Delicious meals with minimum ingredients.

CHICKEN BURGERS - Serves 2

5 Syns per serving (but worth it), if using rolls as HEX's.

2 HEX size burger rolls
Either 1 skinless chicken breast or chicken mince
2 level tbsp. red pesto - 5 Syns

For the sauce.

2 tbsp. FF Greek yoghurt - I use 0% Total
2 level tbsp. red pesto - 5 Syns

Cut the chicken into four pieces and place in a food processor, along with 2 tbsp. of pesto. Blend until it looks like mince.
Shape into burger shapes, spray a frying pan with Frylight and cook over a medium heat for about 12 minutes, turning frequently.
For the sauce - mix the yoghurt and the remaining 2 tbsp. of pesto together.

Assemble the burgers by spreading half the pesto sauce on the base of the rolls, topping with salad leaves and thinly sliced tomato, then the burger, remaining sauce and the bread roll top! Enjoy!

I sometimes add some grilled bacon to this and, of course, you could use green pesto, if you prefer but don't forget to add an extra 2 Syns to the whole recipe.

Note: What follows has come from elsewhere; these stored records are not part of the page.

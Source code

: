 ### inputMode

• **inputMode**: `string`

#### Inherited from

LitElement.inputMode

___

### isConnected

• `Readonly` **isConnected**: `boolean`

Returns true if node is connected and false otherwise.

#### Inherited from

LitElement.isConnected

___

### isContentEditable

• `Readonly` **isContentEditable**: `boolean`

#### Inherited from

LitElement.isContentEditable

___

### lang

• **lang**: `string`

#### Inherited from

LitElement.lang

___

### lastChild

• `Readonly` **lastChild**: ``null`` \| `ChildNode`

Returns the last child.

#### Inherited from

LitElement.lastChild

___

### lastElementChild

These sound delish.I might try them with turkey mince,as I have some in the freezer & I want to use it up.
 
Hi Kathy

Do you have any advice for using stevia instead of sweetener? I know it's sweeter but I don't know how much to adjust it by?

Thanks :)

Hi Pippa. Have just looked at the on-line Syns and it says Stevia sweetener is Free too so it'll be fine. Good luck! :)

Kathy x

Sorry, Pippa! Just read your question properly. Have read up on it and it says, in baking, to use exactly the same amounts as you would, sugar. So one cup of sugar = one cup of Stevia. The only thing it recommends is to beat it more thoroughly and it says it won't caramelise quite so well. Hope that helps. :)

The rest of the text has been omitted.